La nota di archiviazione della Commissione afferma di aver interrotto l’iter a causa di un difetto procedurale e di non aver neppure esaminato il fascicolo. Secondo Lollobrigida, però, questo significa che la Commissione non ha riscontrato incompatibilità col diritto europeo

di Mario Tosetti

L’adozione della legge italiana volta a proibire la produzione di carne coltivata ha riscontrato un ostacolo significativo. Presentata a dicembre e in seguito sottoscritta dal presidente Mattarella, la legge, nota come ddl Lollobrigida, ha subito un processo legislativo molto veloce. Tuttavia, ha dovuto ottenere l’approvazione dell’UE per poter diventare operativa, secondo quanto pubblicato in Gazzetta Ufficiale.

La Commissione Europea ha comunicato al governo italiano, con una nota del 29 gennaio riportata dal Foglio, di aver deciso di archiviare prematuramente la notifica sulla legge. La nota inviata da Bruxelles al governo  comunica di aver archiviato in anticipo la notifica sulla legge che vieta la “carne sintetica”, il cosiddetto ddl Lollobrigida, perché “il testo è stato adottato dallo stato membro prima della fine del periodo di sospensione” previsto dalle direttive europee. Da qui, l’invito della Commissione al governo italiano “a informarla del seguito dato, anche alla luce della giurisprudenza della Corte di giustizia”.

Francesco Lollobrigida, ministro dell’Agricoltura, ha commentato in una nota che la Commissione Europea ha concluso il procedimento Tris, messo in atto a seguito della notifica della legge sulla carne coltivata. Questa conclusione significa che l’UE ha confermato definitivamente la compatibilità della legge con i principi del diritto dell’Ue relativi al mercato interno.

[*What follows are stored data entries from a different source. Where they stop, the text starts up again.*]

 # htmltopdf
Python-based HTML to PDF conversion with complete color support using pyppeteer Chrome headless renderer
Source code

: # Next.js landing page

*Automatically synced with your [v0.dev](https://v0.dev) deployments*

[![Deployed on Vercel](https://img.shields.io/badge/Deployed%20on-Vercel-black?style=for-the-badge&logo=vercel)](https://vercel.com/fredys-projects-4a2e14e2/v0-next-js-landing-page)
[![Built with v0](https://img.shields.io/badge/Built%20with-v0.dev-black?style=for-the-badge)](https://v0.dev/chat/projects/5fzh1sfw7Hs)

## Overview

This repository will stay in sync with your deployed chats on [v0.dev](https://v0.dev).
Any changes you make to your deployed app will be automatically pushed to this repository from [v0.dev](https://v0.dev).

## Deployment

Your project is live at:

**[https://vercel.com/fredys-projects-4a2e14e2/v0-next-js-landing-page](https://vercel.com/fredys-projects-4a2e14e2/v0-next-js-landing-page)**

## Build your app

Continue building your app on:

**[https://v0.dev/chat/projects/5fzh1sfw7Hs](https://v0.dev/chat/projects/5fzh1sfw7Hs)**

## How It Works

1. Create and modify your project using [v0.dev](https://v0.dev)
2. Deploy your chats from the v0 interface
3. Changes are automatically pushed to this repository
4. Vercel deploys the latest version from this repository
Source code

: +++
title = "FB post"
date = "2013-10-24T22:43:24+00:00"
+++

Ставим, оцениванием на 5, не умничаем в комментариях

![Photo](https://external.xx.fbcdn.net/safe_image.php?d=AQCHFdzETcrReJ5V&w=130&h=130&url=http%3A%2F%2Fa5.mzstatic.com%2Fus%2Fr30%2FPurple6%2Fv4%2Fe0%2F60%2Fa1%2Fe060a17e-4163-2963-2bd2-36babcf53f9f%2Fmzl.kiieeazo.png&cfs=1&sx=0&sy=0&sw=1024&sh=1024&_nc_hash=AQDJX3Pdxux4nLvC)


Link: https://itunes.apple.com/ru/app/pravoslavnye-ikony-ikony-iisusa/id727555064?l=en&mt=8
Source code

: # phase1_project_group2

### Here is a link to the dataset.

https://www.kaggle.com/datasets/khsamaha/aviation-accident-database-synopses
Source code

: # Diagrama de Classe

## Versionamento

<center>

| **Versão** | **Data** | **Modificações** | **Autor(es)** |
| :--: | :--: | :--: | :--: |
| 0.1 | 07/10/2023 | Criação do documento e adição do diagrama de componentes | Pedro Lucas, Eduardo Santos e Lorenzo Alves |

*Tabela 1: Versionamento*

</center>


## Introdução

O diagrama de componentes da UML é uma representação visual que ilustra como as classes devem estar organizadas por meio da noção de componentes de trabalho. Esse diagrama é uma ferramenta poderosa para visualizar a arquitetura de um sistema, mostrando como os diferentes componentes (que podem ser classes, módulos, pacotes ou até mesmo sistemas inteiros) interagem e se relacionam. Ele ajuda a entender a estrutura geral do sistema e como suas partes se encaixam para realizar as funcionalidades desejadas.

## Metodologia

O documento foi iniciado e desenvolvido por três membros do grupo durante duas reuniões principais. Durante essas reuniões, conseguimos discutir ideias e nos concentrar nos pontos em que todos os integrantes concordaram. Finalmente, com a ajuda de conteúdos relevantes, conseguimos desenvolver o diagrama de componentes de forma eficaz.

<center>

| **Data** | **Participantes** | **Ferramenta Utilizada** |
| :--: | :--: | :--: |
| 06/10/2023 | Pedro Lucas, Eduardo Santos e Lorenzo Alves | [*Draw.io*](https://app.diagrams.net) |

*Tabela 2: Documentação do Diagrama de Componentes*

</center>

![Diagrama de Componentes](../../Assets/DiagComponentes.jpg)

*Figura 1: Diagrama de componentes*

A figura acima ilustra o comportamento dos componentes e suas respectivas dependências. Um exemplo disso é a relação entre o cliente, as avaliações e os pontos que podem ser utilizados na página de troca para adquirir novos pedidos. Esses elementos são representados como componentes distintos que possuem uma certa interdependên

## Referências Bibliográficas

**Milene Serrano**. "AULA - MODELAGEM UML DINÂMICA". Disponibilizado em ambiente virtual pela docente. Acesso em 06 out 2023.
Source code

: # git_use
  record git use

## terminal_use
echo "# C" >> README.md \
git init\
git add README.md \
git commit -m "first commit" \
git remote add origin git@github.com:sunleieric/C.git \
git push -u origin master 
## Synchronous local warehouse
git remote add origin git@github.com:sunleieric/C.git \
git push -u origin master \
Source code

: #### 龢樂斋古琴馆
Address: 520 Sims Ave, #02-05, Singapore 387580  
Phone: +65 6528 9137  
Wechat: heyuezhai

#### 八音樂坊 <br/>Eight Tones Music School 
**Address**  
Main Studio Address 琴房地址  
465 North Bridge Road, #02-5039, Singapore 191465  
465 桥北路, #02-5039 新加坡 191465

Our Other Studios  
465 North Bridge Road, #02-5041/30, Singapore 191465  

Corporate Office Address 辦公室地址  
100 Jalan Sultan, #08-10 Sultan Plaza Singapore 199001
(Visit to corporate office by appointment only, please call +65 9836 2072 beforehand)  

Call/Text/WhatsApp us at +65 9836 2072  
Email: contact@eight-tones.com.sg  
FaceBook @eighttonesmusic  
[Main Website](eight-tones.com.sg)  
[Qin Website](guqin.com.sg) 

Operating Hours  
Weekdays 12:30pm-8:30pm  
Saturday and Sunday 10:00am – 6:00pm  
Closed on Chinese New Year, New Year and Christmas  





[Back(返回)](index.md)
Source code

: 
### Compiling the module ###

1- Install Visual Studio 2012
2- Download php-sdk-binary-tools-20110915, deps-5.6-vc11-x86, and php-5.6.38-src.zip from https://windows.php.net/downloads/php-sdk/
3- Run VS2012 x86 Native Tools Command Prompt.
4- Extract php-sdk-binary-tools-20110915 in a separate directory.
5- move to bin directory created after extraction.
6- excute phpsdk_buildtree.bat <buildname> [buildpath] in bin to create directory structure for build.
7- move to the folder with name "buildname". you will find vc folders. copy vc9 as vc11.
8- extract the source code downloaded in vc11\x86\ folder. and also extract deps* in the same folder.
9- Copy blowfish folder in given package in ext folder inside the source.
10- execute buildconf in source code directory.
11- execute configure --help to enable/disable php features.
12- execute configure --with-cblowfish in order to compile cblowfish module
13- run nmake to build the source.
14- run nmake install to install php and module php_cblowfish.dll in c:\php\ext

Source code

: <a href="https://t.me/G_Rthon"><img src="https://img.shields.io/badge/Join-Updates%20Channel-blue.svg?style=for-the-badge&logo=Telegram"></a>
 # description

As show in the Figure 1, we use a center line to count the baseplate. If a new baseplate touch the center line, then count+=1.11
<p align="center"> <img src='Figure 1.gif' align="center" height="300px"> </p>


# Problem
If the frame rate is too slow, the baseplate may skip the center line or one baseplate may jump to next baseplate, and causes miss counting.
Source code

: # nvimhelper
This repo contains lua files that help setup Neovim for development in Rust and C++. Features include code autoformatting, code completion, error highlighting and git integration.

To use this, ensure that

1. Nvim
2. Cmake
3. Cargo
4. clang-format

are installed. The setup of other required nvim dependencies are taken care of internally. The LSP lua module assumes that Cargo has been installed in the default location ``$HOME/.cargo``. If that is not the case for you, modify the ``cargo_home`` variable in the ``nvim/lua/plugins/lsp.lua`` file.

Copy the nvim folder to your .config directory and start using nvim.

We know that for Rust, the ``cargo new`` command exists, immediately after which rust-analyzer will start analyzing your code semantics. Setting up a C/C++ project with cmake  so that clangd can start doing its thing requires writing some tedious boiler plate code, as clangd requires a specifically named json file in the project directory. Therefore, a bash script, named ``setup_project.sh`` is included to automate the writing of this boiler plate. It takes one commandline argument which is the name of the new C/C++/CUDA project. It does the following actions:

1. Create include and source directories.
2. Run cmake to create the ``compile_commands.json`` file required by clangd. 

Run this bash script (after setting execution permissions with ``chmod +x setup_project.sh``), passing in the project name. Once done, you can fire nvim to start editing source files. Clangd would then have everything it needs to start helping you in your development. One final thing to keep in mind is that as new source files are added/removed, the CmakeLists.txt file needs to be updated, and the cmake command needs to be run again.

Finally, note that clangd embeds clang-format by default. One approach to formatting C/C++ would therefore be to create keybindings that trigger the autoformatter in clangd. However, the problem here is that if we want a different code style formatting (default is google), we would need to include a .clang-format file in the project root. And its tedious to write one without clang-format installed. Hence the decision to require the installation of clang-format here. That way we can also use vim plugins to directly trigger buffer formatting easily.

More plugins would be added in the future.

Altrimenti, avrebbe formulato un parere dettagliato, indipendentemente dal metodo di notifica. Di conseguenza, non sarà avviata nessuna procedura di infrazione, né l’Italia sarà chiamata di abrogare la legge. ” La Commissione chiede solo di essere informata sull’applicazione della legge da parte dei giudici nazionali. Come per tutti i provvedimenti che entrano in vigore in Italia, spetta ai giudici nazionali, in sede di applicazione, l’ulteriore vaglio di compatibilità con il diritto dell’Unione”.

Al di là dell’aspetto politico, lo stop è quindi dovuto ad una questione procedurale: l’iter di valutazione della Commissione doveva concludersi il 4 marzo, ma l’intera pratica è stato chiusa in netto anticipo, tanto che la Commissione non è neppure entrata nel giudizio di merito, perché è stata in principio violata la procedura.